Hello pyRevit community! Happy to share my first post here. I know this might be better suited for the Autodesk forums, but I’m curious to hear what the more code oriented people have to say.
I should disclose that I’m just getting into the Revit API, and I’ve been using AI to dissect and patch bits of code here and there to reach my desired results , so I’m by no means an expert.
The problem I’ve been facing is that I created a pyRevit script and a batch command to run it on several Revit workshared models hosted on ACC. The best method I’ve found so far is to run it directly on my PC and let Desktop Connector handle the task of downloading the cache and applying the script.
However, the files are huge , over 250 GB which takes a lot of time and space. Based on your experience, is there a way to deploy a script that can open the files, apply the script without downloading them, similar to what Revit Batch Processor (GUI) can do, but for pyRevit?
If not, is there any way to batch-download the Revit files from ACC without their linked files , and as detached models? I’ve already tested this manually on one model, and it reduced the size by about 80%, but doing it for a hundred models would take days.
Example of the CLI command:
pyrevit run “C:\Users*\batchscript.py" "C:\Users*\DC\ACCDocs**\Project Files**.rvt” --revit=2025
ok. I don’t have a solution but I’m triggered but the file size. 250GB? Dang! You have a whole neigborhood in one project? Curious which computer specs you are using. Must be Nasa style I bet.
Well… humm, how can I put this…
Let’s just say we use a few methods to avoid loading the entire thing into memory at once. Not ideal, but even with a NASA-sized budget, Revit wouldn’t know what to do with server-grade specs anyway. A lot of its operations are still single threaded, so brute force isn’t really a solution.
Thanks for pointing it out , I was actually heading in that direction.
For now I’m using more of a hybrid approach. There’s also some limited potential with Revit journals, but as you know, they’re fragile and not really meant for large-scale automation.
The main issue I ran into is the UI prompts enforced by Autodesk for cloud models. Revit Batch Processor can bypass some of that, but it can’t deploy pyRevit scripts, which is why I was exploring alternatives.
From what I’ve seen so far, Autodesk is clearly pushing toward APS for this type of workflow. The token-based access model gives a lot more flexibility for secure automated operations, and early tests show that cloud-side processing avoids many of the bottlenecks we hit when trying to force everything through Desktop Connector.

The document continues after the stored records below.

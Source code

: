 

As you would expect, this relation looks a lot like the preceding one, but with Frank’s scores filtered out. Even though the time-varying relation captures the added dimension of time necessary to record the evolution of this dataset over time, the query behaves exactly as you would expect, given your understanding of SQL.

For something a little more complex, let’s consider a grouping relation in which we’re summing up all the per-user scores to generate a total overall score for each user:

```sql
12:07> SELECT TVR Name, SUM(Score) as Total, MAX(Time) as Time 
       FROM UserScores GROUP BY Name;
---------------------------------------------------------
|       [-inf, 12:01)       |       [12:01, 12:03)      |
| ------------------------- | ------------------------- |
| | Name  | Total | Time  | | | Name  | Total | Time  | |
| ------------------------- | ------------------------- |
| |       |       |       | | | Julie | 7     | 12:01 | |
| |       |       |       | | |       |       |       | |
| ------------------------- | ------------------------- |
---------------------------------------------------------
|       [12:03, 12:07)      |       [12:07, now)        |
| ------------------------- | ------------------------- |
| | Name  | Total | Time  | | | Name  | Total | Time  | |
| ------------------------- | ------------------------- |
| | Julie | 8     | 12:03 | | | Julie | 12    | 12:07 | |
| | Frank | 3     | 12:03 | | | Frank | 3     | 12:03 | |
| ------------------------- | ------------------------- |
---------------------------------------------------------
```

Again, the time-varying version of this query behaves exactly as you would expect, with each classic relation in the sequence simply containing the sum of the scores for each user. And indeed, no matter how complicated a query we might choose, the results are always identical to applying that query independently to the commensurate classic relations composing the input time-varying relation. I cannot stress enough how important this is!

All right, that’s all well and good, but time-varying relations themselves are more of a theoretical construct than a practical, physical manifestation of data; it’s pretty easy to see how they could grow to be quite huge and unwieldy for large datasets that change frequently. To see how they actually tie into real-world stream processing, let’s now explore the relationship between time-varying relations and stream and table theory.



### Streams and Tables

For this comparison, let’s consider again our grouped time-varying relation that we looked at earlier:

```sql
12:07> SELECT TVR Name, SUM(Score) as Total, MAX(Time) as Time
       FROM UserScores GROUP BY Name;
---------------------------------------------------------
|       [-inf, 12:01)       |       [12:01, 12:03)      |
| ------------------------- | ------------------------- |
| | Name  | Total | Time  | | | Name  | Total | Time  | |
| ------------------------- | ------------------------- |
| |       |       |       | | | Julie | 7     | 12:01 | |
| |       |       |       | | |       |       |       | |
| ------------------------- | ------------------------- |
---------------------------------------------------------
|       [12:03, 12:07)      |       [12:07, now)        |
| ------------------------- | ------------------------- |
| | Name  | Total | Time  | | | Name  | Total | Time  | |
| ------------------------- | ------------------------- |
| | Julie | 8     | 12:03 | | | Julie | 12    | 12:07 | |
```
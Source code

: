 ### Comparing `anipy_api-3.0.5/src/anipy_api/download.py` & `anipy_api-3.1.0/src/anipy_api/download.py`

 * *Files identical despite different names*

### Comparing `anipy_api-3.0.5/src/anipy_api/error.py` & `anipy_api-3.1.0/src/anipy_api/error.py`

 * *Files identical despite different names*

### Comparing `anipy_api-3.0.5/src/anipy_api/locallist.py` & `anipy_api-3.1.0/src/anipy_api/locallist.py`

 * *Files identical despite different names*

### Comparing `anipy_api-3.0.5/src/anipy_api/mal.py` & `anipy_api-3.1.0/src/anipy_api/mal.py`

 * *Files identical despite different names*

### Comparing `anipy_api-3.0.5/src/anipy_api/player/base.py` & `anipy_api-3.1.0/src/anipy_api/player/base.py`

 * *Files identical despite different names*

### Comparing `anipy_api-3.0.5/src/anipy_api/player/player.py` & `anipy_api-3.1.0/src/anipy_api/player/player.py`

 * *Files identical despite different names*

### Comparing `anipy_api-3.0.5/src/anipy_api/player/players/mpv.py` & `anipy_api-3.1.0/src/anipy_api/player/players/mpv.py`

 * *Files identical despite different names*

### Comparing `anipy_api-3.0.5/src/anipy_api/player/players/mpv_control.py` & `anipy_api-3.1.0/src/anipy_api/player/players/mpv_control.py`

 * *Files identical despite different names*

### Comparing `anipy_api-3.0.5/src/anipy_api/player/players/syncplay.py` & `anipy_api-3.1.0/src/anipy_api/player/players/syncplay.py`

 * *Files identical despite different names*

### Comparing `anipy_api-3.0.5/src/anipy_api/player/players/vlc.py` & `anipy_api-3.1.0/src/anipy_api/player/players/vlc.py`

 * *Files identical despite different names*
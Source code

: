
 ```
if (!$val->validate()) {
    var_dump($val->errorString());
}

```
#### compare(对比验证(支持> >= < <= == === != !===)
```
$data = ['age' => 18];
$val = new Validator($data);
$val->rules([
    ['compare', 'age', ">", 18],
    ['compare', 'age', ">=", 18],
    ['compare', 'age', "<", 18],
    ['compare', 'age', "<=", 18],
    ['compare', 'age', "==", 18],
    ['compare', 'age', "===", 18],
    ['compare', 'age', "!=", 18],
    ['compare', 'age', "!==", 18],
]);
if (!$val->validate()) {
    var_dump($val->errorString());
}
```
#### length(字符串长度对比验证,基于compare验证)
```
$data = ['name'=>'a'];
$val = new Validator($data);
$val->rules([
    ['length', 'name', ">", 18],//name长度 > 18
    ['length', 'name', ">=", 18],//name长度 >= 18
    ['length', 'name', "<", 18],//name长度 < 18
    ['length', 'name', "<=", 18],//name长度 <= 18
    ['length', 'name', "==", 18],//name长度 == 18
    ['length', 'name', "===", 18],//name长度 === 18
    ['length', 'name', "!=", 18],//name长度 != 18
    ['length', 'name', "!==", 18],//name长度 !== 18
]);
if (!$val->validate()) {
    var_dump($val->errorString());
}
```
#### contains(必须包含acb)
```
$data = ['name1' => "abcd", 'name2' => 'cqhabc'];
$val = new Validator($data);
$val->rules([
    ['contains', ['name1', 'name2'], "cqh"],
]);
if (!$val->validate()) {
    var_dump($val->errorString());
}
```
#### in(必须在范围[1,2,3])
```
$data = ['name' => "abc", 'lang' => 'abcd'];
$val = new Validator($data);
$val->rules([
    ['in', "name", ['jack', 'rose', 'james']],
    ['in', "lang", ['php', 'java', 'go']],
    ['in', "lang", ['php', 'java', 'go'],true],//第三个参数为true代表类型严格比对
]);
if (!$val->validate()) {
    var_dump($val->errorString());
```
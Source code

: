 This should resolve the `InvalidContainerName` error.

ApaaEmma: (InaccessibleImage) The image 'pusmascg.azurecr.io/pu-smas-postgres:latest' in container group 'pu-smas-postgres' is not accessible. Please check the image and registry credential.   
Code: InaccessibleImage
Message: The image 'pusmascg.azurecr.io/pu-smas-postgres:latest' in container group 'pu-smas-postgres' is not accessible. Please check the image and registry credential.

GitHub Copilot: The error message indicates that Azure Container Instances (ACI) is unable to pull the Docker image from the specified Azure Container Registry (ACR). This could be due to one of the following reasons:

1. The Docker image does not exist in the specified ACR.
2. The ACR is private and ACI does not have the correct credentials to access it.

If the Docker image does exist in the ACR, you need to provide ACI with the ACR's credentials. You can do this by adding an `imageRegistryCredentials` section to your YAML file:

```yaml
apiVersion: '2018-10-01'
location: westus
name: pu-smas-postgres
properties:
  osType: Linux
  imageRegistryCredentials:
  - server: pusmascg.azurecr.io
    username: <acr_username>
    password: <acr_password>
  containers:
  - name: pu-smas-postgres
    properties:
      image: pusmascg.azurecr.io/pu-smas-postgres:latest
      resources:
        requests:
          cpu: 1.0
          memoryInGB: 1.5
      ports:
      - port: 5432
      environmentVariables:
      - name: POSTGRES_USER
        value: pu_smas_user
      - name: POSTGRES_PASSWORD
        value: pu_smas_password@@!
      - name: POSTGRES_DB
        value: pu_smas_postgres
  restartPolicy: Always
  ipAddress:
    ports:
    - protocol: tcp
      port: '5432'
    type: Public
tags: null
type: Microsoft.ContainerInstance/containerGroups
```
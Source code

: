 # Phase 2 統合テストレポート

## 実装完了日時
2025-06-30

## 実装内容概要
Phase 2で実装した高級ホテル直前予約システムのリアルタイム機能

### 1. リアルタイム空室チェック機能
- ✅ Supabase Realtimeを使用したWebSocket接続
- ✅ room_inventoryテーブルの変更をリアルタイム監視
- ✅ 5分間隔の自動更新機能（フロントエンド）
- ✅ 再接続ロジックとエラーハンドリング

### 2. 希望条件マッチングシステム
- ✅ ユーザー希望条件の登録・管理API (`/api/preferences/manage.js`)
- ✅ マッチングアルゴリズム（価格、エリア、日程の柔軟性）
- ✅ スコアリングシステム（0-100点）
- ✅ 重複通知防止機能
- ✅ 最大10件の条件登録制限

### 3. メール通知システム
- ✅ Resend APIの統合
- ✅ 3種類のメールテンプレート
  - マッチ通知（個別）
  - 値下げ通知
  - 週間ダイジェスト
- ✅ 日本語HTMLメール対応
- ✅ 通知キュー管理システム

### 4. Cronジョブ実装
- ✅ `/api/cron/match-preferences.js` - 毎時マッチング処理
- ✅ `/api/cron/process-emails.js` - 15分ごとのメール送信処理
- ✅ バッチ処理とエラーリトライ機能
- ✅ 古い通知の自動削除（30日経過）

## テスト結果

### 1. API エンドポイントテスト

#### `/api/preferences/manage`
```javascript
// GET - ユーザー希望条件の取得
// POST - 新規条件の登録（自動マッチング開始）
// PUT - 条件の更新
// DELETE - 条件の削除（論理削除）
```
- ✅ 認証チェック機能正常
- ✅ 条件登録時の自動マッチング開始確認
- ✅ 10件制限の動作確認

So what I’ve done is to grab Model and project GUID using APS, then on my local computer opens the cloud model by converting the Guid ModelPathUtils Class, then apply the script to export my model
I find that works well to run my export script locally, I haven’t actually try to apply it then sync tho
Also my script also disables all the worksets so i don’t have to deal with links so i haven’t tested out on link models
Thank you @Revitalize for putting on the right track
Exactly , the APS was my missing part of the puzzle , i did not get into it yet , but planning some training soon , i tried so many unorthodox methods to grab the GUIDS , like trying to read it from the ACC web page but nothing worked .
Thanks , i tested the app and i confirm it works , it returns both the document GUID (projectGuid) and the and identifier (modelGuid) , i want to dig deeper into this , from what i understood so far, the app is looking for a BasicFileinfo block stored within the RVT file , so no need for APS if i download the model as is, directly from ACC .
This led me to think , would it be possible to extract this info using pyrevit CLI in future updates ?becaue it already extractes the ModelsGUID , the only thing missing is the projectGUID
Yes, that’s exactly what I was referring to. I’ve been using pyrevit revits fileinfo and it already exposes most of what rvt.app shows except projectGUID .Since rvt.app is reading those GUIDs from the BasicFileInfo stream, it looks like pyRevit could theoreticaly also surface them and then be used to batch-process a list of already-downloaded models.
The big advantage of useing the APS though is i don’t have to download the models at all , ideate automation already has that functionality ,but for an open-source / transparent workflow I’d really like to push this as far as possible on the pyRevit side so I know exactly what’s happening under the hood.